The damage encompasses a relatively large area of the roof with paint flaking/chipping where the metal was bent.


----------



## ScareyCarrie

X-pired- That is such ashame that the haunted house arrived damaged. Are you going to keep it or return it to the seller? Love the excitment and anticipation of opening an ordered item, but hate the disappointment.


----------



## Ditsterz

I had ordered the raven mirror jar holder on ebay. Once I opened the box and saw that it was not packaged well I expected a broken item. The mirror was cracked. Now im dealing with usps to try and get a refund. Seller was like sorry that happened. Make a claim with usps. Same day I received the yankee raven mirror tealight holder in perfect condition thanks to being packaged well. Love this piece.


----------



## grandma lise

Oh...so sad...shipping damage is the worst when back collecting. And it's not always clear how or when the damage occurred. I have my story of woe too... Uploading pictures now...


----------



## ScareyCarrie

Grandma lise - I love the spooky gates tart warmer and votive holder. I wish they would have added more of these cemetary type pieces.


----------



## grandma lise

I love porcelain ghosts that show movement. Since I found one four or five years ago for $5 at a thrift store, I began haunting eBay each year around this time in hopes of finding another. 

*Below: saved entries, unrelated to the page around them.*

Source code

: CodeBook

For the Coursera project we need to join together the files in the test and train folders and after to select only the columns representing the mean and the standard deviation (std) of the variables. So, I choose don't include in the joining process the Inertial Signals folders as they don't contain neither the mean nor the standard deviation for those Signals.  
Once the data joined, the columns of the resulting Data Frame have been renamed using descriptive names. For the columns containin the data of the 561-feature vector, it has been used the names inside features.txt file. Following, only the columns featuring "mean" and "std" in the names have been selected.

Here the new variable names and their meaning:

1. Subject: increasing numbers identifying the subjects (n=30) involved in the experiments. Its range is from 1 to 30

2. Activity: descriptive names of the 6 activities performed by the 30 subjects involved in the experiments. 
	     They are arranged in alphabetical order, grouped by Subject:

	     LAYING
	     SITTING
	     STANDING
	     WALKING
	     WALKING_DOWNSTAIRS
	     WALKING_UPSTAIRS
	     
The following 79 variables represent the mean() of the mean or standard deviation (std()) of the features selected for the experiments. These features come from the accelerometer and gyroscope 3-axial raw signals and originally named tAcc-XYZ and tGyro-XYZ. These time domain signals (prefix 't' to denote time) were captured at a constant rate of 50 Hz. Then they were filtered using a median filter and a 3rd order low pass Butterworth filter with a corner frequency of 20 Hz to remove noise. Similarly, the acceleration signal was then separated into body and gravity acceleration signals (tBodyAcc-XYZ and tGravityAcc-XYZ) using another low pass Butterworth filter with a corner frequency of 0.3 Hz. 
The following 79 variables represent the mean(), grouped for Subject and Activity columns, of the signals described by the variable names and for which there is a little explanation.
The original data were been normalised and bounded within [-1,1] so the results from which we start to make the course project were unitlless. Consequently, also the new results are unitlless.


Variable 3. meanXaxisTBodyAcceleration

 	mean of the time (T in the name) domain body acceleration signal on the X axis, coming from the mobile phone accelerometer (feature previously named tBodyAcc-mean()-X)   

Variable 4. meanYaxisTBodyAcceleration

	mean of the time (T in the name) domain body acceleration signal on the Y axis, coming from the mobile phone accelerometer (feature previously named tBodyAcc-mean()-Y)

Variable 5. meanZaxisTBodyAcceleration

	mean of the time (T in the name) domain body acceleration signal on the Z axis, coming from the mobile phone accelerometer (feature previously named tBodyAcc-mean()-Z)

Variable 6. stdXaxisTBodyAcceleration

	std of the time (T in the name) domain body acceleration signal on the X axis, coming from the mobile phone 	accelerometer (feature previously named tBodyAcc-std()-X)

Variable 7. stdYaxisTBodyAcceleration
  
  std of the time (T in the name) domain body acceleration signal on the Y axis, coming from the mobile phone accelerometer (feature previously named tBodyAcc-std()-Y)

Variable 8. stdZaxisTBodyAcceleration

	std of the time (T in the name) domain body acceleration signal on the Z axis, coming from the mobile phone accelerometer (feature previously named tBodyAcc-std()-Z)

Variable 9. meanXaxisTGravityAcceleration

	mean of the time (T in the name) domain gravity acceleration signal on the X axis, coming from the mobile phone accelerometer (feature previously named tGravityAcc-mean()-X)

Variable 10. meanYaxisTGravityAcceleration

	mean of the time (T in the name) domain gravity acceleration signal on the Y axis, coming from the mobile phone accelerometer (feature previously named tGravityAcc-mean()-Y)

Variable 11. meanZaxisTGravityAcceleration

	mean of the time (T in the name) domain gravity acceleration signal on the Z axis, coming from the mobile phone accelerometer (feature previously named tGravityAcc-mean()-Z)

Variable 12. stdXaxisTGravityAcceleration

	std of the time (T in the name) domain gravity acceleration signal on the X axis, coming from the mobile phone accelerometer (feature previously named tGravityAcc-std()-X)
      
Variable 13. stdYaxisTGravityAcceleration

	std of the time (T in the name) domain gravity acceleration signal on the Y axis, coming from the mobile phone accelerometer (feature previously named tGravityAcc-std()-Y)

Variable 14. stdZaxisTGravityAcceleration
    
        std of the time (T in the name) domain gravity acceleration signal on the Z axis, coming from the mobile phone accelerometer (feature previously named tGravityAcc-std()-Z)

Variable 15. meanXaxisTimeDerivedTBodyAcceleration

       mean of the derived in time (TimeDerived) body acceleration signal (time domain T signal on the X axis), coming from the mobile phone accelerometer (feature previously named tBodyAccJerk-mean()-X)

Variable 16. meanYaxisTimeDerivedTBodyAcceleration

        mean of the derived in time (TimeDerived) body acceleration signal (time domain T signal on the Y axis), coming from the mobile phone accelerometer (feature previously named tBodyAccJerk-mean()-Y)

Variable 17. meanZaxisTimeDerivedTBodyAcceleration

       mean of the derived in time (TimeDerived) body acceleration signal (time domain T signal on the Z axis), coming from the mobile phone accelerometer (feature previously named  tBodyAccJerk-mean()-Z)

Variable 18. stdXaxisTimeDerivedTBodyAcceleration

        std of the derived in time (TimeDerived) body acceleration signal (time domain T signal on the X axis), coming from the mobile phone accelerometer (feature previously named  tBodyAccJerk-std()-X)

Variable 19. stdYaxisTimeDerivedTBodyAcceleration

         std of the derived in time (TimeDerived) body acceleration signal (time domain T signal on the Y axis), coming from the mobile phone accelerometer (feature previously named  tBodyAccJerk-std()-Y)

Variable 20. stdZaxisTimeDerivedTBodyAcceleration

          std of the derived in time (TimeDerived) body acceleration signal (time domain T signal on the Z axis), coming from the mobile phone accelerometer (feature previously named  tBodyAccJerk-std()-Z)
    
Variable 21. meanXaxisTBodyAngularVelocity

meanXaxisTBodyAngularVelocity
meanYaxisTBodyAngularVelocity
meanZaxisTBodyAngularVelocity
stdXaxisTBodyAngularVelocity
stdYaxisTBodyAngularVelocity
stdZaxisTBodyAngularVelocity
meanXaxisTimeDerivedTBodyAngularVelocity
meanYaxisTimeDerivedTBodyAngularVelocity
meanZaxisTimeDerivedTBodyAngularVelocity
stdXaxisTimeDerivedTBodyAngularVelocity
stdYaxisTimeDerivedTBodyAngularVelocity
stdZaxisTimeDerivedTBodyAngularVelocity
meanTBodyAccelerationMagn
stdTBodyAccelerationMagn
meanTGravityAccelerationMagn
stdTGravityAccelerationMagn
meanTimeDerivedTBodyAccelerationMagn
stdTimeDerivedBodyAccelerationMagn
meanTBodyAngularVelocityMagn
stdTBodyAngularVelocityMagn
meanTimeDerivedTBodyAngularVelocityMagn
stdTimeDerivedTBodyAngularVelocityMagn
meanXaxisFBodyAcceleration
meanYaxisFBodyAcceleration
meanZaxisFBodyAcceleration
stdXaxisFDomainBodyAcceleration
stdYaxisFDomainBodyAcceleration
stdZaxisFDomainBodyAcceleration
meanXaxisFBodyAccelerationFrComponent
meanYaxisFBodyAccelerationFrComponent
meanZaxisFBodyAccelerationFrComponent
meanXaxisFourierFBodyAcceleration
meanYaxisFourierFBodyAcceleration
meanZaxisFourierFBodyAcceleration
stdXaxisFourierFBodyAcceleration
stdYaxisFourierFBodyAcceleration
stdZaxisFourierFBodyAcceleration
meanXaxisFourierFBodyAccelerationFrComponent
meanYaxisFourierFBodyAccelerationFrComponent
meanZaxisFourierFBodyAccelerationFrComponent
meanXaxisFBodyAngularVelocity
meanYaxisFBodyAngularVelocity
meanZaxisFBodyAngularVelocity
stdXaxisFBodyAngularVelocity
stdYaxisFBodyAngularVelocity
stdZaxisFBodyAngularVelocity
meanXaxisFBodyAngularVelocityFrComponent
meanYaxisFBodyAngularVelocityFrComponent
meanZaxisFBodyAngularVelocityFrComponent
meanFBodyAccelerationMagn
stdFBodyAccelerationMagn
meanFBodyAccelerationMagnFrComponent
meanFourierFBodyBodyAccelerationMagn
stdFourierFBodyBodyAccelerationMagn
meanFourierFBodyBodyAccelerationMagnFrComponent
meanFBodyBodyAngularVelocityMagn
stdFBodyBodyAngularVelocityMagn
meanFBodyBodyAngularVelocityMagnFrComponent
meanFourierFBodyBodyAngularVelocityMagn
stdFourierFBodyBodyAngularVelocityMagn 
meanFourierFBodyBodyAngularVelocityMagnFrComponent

I was so excited when I found one! The seller wanted $80, I offered $55. He accepted and shipped it...and it arrived with a hole. Seller stated "no damage to porcelain" in the listing so I knew I could return it for full refund. Unsure of whether to keep or return it, I slept on it after informing the seller. Next morning I shoved my perfectionism to the side and informed the seller I'd accept a $20 partial refund. He declined so this afternoon I carefully repacked it to insure the piece isn't further damaged. 

I'm now convinced the damage was due to the metal prong of the plug coming into contact with the ghost prior to or during shipping, though I never found the porcelain piece. The seller is going to re-sell it as damaged. I encouraged him to ship the cord and bulb separately in the shipping box so no further damage occurs. 

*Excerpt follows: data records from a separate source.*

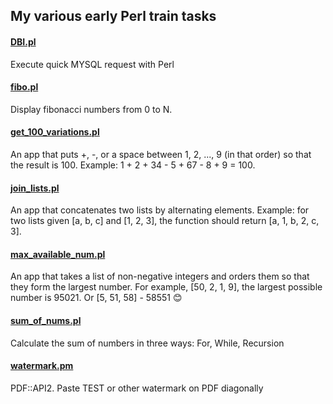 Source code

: ## My various early Perl train tasks

#### [DBI.pl](DBI.pl)
Execute quick MYSQL request with Perl

#### [fibo.pl](fibo.pl)
Display fibonacci numbers from 0 to N.

#### [get_100_variations.pl](get_100_variations.pl)
An app that puts +, -, or a space between 1, 2, ..., 9 (in that order) so that the result is 100. Example: 1 + 2 + 34 - 5 + 67 - 8 + 9 = 100.

#### [join_lists.pl](join_lists.pl)
An app that concatenates two lists by alternating elements. Example: for two lists given [a, b, c] and [1, 2, 3], the function should return [a, 1, b, 2, c, 3].

#### [max_available_num.pl](max_available_num.pl)
An app that takes a list of non-negative integers and orders them so that they form the largest number. For example, [50, 2, 1, 9], the largest possible number is 95021.
Or [5, 51, 58] - 58551 😊

#### [sum_of_nums.pl](sum_of_nums.pl)
Calculate the sum of numbers in three ways: For, While, Recursion

#### [watermark.pm](watermark.pm)
PDF::API2. Paste TEST or other watermark on PDF diagonally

I've been an eBayer for 20+ years. I actually provide shipping instructions to sellers at the time of purchase. Started doing this 10 or so years ago after I back collected this stoneware from 70's and 80's that I fell in love with. The damage was horrendous. One time I received a bowl in a cereal box. I always fear offending the seller but I do it in a kind, friendly manner and the item arrives intact. It's a win/win. When I don't...I experience the occassional breakage and disappointment again, even from experienced sellers with perfect feedback. 

I really loved this little guy...









It's nice to be part of a community where we can share our disappointment when these things happen...


----------



## ScareyCarrie

I love my raven mirror tealight holder. I have battery opperated tealights glowing in it as we speak. I do not own the raven jar holder though. Saw one on Ebay that i might get.


----------



## ScareyCarrie

Does anyone remember what the spellbound jar holder sold for through Yankee last year?


----------



## grandma lise

ScareyCarrie, hopefully someone will come along and answer your question.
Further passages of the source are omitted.